DETROIT (Reuters) - U.S. auto sales for September looked set to jump about 13 percent from a year ago, beating analyst estimates because of cheap financing, stronger consumer sentiment and rebounding sales from foreign automakers including Toyota Motor Corp (7203.T).
The annual auto sales pace for September is on track to reach 14.8 million vehicles, Morgan Stanley analysts said, higher than the 14.5 million rate estimated by analysts.
Toyota sales chief Bob Carter said September's auto sales rate would hit 14.9 million, the industry's best level since March 2008.
Automakers are offering zero percent financing on some models, and credit is more accessible to subprime, or less-qualified, borrowers.

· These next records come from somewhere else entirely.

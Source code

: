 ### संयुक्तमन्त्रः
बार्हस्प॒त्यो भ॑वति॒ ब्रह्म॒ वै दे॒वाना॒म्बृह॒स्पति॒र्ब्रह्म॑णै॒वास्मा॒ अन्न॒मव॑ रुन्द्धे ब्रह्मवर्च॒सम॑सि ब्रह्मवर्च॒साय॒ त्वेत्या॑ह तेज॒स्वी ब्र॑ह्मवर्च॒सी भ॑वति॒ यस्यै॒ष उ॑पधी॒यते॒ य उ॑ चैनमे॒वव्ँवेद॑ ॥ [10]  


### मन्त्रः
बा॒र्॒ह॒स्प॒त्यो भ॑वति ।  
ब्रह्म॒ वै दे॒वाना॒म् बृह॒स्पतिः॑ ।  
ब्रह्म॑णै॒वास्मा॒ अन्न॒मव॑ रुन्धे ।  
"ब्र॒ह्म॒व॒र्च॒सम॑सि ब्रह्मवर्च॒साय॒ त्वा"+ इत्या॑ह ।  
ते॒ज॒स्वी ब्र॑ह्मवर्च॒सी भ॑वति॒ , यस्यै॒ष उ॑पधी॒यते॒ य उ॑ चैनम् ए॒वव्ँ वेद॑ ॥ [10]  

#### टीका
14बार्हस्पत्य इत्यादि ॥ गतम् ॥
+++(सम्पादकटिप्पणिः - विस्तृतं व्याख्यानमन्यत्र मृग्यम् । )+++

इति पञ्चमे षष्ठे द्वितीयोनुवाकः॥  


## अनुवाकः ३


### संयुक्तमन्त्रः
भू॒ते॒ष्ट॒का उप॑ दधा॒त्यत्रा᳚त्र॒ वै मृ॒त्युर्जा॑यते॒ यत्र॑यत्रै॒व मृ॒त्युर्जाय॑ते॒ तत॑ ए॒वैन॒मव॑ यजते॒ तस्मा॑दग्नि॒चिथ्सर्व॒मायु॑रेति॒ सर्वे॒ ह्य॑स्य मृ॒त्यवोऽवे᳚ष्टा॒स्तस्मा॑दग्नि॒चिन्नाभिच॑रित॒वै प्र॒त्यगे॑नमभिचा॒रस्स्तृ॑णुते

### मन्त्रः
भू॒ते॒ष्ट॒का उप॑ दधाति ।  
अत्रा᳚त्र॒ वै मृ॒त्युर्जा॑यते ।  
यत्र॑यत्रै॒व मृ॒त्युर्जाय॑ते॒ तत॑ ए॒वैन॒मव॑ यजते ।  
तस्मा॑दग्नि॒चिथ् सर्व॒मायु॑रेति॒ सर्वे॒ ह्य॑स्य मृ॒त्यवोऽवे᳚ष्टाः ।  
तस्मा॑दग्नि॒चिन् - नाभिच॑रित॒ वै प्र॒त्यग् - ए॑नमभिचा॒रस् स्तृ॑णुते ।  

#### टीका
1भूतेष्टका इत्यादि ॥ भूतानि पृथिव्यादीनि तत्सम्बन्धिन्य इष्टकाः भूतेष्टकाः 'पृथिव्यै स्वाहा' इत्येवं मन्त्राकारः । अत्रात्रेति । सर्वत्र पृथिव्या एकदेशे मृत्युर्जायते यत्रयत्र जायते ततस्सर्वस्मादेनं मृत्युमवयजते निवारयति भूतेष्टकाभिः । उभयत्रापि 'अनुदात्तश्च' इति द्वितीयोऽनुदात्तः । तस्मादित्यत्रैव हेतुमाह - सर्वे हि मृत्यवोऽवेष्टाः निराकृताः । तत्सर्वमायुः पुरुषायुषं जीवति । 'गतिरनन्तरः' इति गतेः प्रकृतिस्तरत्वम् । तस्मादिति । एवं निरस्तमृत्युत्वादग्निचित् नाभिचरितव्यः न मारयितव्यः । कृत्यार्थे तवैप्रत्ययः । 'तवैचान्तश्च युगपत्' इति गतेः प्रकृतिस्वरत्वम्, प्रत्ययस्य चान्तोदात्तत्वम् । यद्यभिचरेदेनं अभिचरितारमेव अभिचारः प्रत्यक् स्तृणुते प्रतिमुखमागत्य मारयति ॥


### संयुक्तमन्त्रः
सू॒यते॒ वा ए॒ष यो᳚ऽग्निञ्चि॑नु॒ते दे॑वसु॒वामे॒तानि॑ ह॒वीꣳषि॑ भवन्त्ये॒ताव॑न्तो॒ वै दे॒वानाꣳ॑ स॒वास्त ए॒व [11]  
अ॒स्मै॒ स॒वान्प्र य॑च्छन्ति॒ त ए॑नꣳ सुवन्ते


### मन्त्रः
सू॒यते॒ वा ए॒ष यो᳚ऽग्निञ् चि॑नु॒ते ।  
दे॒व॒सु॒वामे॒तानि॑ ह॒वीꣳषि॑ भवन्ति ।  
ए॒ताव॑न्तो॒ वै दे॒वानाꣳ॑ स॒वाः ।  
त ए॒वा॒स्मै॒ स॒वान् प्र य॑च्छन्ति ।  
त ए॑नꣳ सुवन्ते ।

About 80 percent of new vehicle transactions are financed, said R.L. Polk analyst Tom Libby.
"The money is so cheap now," said Jesse Toprak, TrueCar.com analyst. "Higher resale values and cheap money has been enabling automakers to offer some of the most attractive leasing programs we've seen in years."
The interest rate on a 48-month new car loan was about 3.19 percent last month, down from 4.39 percent in September 2011 and 7.45 percent in May 2009, according to Bankrate.com.
Cheaper loans coupled with improving consumer sentiment have boosted auto sales, particularly since the second quarter. Both General Motors Co (GM.N) and Ford Motor Co (F.N) pointed to signs that home prices and housing starts were improving.
Auto sales also continue to benefit from Americans' growing need to replace aging cars and trucks, which are pushing past the point of repair.
"I think in general with the economy chugging along at about 1.5 percent to 2 percent that we are gradually seeing people come back," said Ford chief economist Ellen Hughes-Cromwick.
GM sold 210,245 cars and trucks last month, up 1.5 percent from a year earlier. Ford sold 174,976 cars and trucks last month, on par with its results from a year ago.
Toyota said vehicle sales rose 41.5 percent to 171,190 last month, while Honda Motor Co (7267.T) sales rose about 31 percent to 117,211.
SMALL CARS SURGE, TRUCKS LAG
GM, the largest U.S. automaker, said sales of its mini, small and compact cars nearly doubled last month. Ford's small car sales rose about 73 percent, while fuel prices rose.
But both automakers said pickup truck sales in September, when those sales typically strengthen, were softer than in years past. Both GM and Ford said trucks made up about 12 percent of sales last month, down from 13 percent in September 2011.
"There has been a fundamental shift of truck to car that we've been seeing for the past few years," said Chevrolet's sales chief, Don Johnson, adding that September's results represented a continuation of that trend.
"Consumers, because of the price of fuel, have definitely shifted over the last couple of years to a stronger mix on the car side," he said.
Ford shares were down 1.8 percent at $9.75 and GM shares were up 2.3 percent at $23.63 in late afternoon trading on Tuesday on the New York Stock Exchange.
TOYOTA, HONDA GAIN
The outsized gains from Toyota and Honda reflect their recovery from inventory shortages last year after the March 2011 earthquake in Japan.
Chrysler Group LLC, the smallest U.S. automaker, showed a 12 percent jump in sales to 142,041. Volkswagen of America, the U.S. arm of Volkswagen AG (VOWG_p.DE), sales rose 34.4 percent.
Nissan Motor Co's (7201.T) sales fell 1.1 percent to 91,907 vehicles, hurt by higher fuel prices as well as inventory shortages of its Altima midsize sedan, said Al Castignetti, U.S. sales chief for the Nissan brand.
Chrysler, majority-owned by Italy's Fiat SpA FIA.MI, projected that the sales rate would be 14.9 million for last month, including medium and heavy trucks.
Typically, medium and heavy trucks add around 300,000 vehicles to the sales rate, suggesting a 14.6 million pace for light vehicles for September.
Sales of the company's new Dodge Dart, introduced earlier this year, continue to rise. Chrysler said it sold 5,235 Darts in September, a 72 percent jump from August.